October

October is my favorite month of the year.

It is the month that invites us to pull on wool sweaters, wrap ourselves in warm scarves, pull on our boots, and head outside. Punctuated by blazing blue skies, vibrant colors, falling temperatures, and changing weather patterns, October is a threshold month, marking the middle of autumn. It says that summer is over, but not quite yet. Winter is coming, but not quite yet. Time seems to slow down even as the passing of the year speeds up. This month says that there is still time to bask in the light and breathe in the fresh air. It calls on us to make the most of our shortening days, because darkness is on the way. Not a darkness to be feared, but welcomed, as it beckons us inward to take stock of what has been, where we are, and where life might be calling us.

October is my favorite month of the year.

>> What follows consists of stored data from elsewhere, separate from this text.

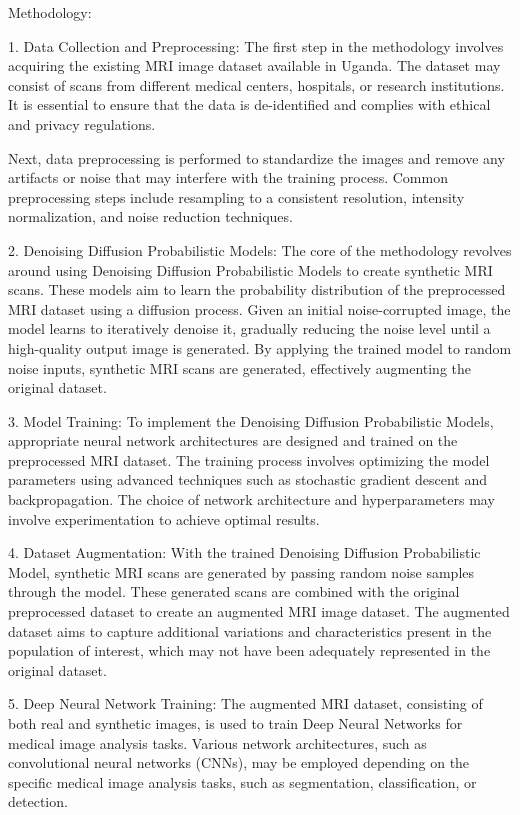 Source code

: Methodology:

1. Data Collection and Preprocessing:
The first step in the methodology involves acquiring the existing MRI image dataset available in Uganda. The dataset may consist of scans from different medical centers, hospitals, or research institutions. It is essential to ensure that the data is de-identified and complies with ethical and privacy regulations.

Next, data preprocessing is performed to standardize the images and remove any artifacts or noise that may interfere with the training process. Common preprocessing steps include resampling to a consistent resolution, intensity normalization, and noise reduction techniques.

2. Denoising Diffusion Probabilistic Models:
The core of the methodology revolves around using Denoising Diffusion Probabilistic Models to create synthetic MRI scans. These models aim to learn the probability distribution of the preprocessed MRI dataset using a diffusion process. Given an initial noise-corrupted image, the model learns to iteratively denoise it, gradually reducing the noise level until a high-quality output image is generated. By applying the trained model to random noise inputs, synthetic MRI scans are generated, effectively augmenting the original dataset.

3. Model Training:
To implement the Denoising Diffusion Probabilistic Models, appropriate neural network architectures are designed and trained on the preprocessed MRI dataset. The training process involves optimizing the model parameters using advanced techniques such as stochastic gradient descent and backpropagation. The choice of network architecture and hyperparameters may involve experimentation to achieve optimal results.

4. Dataset Augmentation:
With the trained Denoising Diffusion Probabilistic Model, synthetic MRI scans are generated by passing random noise samples through the model. These generated scans are combined with the original preprocessed dataset to create an augmented MRI image dataset. The augmented dataset aims to capture additional variations and characteristics present in the population of interest, which may not have been adequately represented in the original dataset.

5. Deep Neural Network Training:
The augmented MRI dataset, consisting of both real and synthetic images, is used to train Deep Neural Networks for medical image analysis tasks. Various network architectures, such as convolutional neural networks (CNNs), may be employed depending on the specific medical image analysis tasks, such as segmentation, classification, or detection.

It is the month when life dances with death, as the fullness of the harvest makes way for the emptiness of winter. We celebrate the accumulated fruits of our labor even as we anticipate the upcoming months of bare trees, frozen ground, and the plants and animals that must go dormant in order to gather the strength to rise again. An elder among the months, October reminds us that for everything there is a season, and a time for every purpose under heaven. It invites us to offer all of our accumulated experience and hard earned wisdom to the world within our reach. It cheers us on, and reminds us that ending well matters, be that a year or a life. In this liminal space between summer and winter, we are called to live into our wholeness, or in the words of Ian Morgan Cron in his bookThe Road Back To You “…to run and complete the errand on which God has sent us here.” These are awesome days. Ones not to be squandered, but lived with abandon.

October is my favorite month of the year.

An elder among us, I am living in the October of my life. A time to offer my own accumulated experience and hard earned wisdom to the world within my reach. A time to celebrate the fullness of my harvest, and to anticipate all that is to come in whatever time I have left on the planet. It the time to continue to live well now so as to end well then. These are awesome days. Ones not to be squandered, but lived with abandon.

I was born on October 12, 1953, and today marks my 70th trip around the sun.

No wonder October is my favorite month of the year.

(Written with gratitude for all who have loved me along the trail. Onward we go, together.)